+++ EXERCISE INPUT +++

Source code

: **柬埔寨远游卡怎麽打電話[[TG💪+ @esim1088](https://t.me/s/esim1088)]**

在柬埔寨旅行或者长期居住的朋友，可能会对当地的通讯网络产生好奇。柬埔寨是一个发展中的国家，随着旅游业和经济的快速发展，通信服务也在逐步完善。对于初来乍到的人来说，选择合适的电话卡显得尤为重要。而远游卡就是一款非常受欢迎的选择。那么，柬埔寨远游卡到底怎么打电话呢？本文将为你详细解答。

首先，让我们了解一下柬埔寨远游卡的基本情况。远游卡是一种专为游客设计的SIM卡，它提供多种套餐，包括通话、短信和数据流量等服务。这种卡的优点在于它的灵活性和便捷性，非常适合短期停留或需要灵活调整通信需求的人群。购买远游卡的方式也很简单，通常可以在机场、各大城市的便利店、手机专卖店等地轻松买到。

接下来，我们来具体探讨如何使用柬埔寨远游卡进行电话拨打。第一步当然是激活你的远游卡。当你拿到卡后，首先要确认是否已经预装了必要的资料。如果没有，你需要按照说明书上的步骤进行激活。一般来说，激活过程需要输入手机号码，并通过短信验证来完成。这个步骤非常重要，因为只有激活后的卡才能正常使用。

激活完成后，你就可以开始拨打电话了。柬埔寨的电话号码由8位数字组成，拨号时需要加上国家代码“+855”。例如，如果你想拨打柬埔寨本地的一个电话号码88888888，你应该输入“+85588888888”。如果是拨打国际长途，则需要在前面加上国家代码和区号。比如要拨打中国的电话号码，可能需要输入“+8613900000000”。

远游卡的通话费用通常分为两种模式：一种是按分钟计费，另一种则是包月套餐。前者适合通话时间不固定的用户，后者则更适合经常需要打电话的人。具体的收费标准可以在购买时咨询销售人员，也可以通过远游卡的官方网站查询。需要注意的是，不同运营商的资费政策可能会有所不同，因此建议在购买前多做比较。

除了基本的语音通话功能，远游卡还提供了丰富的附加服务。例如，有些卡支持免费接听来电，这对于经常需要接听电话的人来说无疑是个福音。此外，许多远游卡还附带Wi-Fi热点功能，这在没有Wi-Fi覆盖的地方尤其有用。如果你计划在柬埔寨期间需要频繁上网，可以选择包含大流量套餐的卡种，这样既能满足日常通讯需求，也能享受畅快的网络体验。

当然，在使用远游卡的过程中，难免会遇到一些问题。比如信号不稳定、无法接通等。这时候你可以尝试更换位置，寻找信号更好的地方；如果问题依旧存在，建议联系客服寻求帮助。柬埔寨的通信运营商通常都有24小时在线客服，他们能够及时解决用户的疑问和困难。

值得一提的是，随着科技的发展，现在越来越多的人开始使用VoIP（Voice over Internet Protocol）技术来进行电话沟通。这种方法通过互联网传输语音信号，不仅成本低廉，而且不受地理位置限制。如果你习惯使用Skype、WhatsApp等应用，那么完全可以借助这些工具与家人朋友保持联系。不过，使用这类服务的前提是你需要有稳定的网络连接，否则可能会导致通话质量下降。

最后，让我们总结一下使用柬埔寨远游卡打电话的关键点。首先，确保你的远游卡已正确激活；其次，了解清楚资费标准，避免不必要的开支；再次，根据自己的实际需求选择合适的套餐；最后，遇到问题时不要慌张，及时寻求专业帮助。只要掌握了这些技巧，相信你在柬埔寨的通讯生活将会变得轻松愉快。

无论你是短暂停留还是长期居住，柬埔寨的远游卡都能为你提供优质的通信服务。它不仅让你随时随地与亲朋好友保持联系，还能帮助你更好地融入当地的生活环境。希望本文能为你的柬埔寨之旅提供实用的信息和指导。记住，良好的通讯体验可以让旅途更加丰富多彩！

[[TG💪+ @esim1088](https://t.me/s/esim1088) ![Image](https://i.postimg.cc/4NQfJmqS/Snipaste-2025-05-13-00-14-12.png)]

+++

▸ **TASK STATEMENT**: Print, please, the lines above from the very first through the one that holds "当然，在使用远游卡的过程中，", both included, word for word and with nothing else.

▸ **ANSWER BOX**:
Source code

: **柬埔寨远游卡怎麽打電話[[TG💪+ @esim1088](https://t.me/s/esim1088)]**

在柬埔寨旅行或者长期居住的朋友，可能会对当地的通讯网络产生好奇。柬埔寨是一个发展中的国家，随着旅游业和经济的快速发展，通信服务也在逐步完善。对于初来乍到的人来说，选择合适的电话卡显得尤为重要。而远游卡就是一款非常受欢迎的选择。那么，柬埔寨远游卡到底怎么打电话呢？本文将为你详细解答。

首先，让我们了解一下柬埔寨远游卡的基本情况。远游卡是一种专为游客设计的SIM卡，它提供多种套餐，包括通话、短信和数据流量等服务。这种卡的优点在于它的灵活性和便捷性，非常适合短期停留或需要灵活调整通信需求的人群。购买远游卡的方式也很简单，通常可以在机场、各大城市的便利店、手机专卖店等地轻松买到。

接下来，我们来具体探讨如何使用柬埔寨远游卡进行电话拨打。第一步当然是激活你的远游卡。当你拿到卡后，首先要确认是否已经预装了必要的资料。如果没有，你需要按照说明书上的步骤进行激活。一般来说，激活过程需要输入手机号码，并通过短信验证来完成。这个步骤非常重要，因为只有激活后的卡才能正常使用。

激活完成后，你就可以开始拨打电话了。柬埔寨的电话号码由8位数字组成，拨号时需要加上国家代码“+855”。例如，如果你想拨打柬埔寨本地的一个电话号码88888888，你应该输入“+85588888888”。如果是拨打国际长途，则需要在前面加上国家代码和区号。比如要拨打中国的电话号码，可能需要输入“+8613900000000”。

远游卡的通话费用通常分为两种模式：一种是按分钟计费，另一种则是包月套餐。前者适合通话时间不固定的用户，后者则更适合经常需要打电话的人。具体的收费标准可以在购买时咨询销售人员，也可以通过远游卡的官方网站查询。需要注意的是，不同运营商的资费政策可能会有所不同，因此建议在购买前多做比较。

除了基本的语音通话功能，远游卡还提供了丰富的附加服务。例如，有些卡支持免费接听来电，这对于经常需要接听电话的人来说无疑是个福音。此外，许多远游卡还附带Wi-Fi热点功能，这在没有Wi-Fi覆盖的地方尤其有用。如果你计划在柬埔寨期间需要频繁上网，可以选择包含大流量套餐的卡种，这样既能满足日常通讯需求，也能享受畅快的网络体验。

当然，在使用远游卡的过程中，难免会遇到一些问题。比如信号不稳定、无法接通等。这时候你可以尝试更换位置，寻找信号更好的地方；如果问题依旧存在，建议联系客服寻求帮助。柬埔寨的通信运营商通常都有24小时在线客服，他们能够及时解决用户的疑问和困难。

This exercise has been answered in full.